I recently saw that when creating a numpy array via np.empty
or np.zeros
, the memory of that numpy array is not actually allocated by the operating system as discussed in this answer (and this question), because numpy utilizes calloc
to allocate the array's memory.
In fact, the OS isn't even "really" allocating that memory until you try to access it.
Therefore,
l = np.zeros(2**28)
does not increase the utilized memory the system reports, e.g., in htop
.
Only once I touch the memory, for instance by executing
np.add(l, 0, out=l)
the utilized memory is increased.
Because of that behaviour I have got a couple of questions:
1. Is touched memory copied under the hood?

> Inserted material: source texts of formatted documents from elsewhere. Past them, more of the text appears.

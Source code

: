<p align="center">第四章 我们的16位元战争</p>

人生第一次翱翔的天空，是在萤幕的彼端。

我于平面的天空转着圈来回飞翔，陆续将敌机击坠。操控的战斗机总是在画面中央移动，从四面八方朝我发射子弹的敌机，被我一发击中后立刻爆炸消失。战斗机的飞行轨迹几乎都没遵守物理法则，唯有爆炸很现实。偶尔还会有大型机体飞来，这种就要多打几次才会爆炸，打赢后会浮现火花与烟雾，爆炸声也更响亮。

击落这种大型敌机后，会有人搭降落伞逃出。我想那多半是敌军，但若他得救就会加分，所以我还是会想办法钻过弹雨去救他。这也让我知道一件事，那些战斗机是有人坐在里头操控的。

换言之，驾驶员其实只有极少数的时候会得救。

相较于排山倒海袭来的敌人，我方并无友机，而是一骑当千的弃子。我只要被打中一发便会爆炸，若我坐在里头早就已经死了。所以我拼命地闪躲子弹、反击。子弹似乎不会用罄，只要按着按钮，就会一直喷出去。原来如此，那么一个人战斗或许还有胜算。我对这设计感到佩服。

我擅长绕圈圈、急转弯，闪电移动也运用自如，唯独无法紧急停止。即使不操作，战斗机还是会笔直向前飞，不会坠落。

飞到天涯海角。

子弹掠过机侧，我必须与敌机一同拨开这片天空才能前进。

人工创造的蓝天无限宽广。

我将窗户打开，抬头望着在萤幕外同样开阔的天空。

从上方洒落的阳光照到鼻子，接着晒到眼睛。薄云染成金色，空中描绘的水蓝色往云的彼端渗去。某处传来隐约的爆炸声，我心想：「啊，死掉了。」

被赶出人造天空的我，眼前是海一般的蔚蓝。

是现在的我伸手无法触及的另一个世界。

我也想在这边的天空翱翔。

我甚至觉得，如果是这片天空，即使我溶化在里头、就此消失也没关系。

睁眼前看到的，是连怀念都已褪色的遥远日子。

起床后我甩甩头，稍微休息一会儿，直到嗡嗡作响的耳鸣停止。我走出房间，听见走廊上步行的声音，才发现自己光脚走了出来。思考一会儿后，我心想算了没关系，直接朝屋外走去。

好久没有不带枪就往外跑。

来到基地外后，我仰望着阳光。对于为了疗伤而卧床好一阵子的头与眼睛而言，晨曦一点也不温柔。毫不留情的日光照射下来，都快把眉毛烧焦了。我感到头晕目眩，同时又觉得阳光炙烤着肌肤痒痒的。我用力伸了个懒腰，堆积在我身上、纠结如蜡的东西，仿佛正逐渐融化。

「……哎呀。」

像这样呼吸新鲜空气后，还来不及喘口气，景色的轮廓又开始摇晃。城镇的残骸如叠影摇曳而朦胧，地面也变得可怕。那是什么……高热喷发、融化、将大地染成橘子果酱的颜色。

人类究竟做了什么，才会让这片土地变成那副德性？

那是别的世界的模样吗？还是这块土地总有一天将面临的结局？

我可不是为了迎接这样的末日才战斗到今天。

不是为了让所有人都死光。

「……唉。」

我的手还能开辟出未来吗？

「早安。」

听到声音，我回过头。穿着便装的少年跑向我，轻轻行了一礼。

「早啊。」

If I touch chunks of the memory only after a while, is the content of the numpy array copied under the hood by the operating system to guarantee that the memory is contiguous?
i = 100
f[:i] = 3
while True:
... # Do stuff
f[i] = ... # Once the memory "behind" the already allocated chunk of memory is filled
# with other stuff, does the operating system reallocate the memory and
# copy the already filled part of the array to the new location?
i = i + 1
2. Touching the last element
As the memory of the numpy array is continguous in memory, I tought
f[-1] = 3
might require the enitre block of memory to be allocated (without touching the entire memory). However, it does not, the utilized memory in htop does not increase by the size of the array. Why is that not the case?